__WHAT THE EXERCISE ASKS__
Look through the records and copy every line in which "blueprint" appears.

__RECORDS__

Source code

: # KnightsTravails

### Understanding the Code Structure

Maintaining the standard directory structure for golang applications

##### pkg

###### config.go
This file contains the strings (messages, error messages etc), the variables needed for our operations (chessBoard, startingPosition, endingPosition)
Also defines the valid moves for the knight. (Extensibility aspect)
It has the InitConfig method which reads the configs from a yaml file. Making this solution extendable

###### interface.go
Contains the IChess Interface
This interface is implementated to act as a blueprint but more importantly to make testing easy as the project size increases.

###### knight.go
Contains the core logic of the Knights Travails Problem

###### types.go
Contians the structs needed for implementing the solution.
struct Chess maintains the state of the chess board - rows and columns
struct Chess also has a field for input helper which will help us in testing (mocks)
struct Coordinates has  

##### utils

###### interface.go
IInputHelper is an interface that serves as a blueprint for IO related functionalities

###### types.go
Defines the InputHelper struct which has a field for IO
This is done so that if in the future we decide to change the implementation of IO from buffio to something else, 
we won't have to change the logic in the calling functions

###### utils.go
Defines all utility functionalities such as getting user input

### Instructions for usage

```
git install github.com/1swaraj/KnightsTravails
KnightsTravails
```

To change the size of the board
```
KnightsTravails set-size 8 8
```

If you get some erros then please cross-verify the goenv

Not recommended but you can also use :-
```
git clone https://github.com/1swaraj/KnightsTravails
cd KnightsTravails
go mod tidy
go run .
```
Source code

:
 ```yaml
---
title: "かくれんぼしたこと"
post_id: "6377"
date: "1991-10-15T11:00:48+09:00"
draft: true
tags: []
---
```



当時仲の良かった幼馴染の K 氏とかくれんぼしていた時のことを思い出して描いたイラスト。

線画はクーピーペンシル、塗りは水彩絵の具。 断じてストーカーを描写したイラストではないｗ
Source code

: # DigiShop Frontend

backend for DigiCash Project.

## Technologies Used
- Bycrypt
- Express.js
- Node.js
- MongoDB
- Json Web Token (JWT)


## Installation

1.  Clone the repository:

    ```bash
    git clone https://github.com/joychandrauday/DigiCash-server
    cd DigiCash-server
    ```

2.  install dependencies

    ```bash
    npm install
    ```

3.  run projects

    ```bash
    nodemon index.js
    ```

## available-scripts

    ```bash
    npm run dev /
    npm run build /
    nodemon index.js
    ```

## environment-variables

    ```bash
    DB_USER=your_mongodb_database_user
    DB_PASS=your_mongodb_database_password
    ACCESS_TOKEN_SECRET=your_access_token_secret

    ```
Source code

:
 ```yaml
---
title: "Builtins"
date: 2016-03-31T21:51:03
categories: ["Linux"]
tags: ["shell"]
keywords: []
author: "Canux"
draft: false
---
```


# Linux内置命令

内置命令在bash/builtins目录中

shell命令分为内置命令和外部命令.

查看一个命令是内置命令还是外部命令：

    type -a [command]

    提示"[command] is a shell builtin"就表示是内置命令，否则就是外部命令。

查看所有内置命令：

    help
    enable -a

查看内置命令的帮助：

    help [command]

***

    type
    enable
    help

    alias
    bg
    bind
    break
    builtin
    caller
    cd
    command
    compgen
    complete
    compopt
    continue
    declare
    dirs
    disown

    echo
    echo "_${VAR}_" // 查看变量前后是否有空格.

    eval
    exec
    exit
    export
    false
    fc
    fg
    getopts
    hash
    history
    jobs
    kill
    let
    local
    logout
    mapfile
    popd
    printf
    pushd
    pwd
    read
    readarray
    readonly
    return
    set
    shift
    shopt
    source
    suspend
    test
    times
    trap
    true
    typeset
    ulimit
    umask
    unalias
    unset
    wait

__SOLUTION FOR THIS EXERCISE__
This interface is implementated to act as a blueprint but more importantly to make testing easy as the project size increases.
IInputHelper is an interface that serves as a blueprint for IO related functionalities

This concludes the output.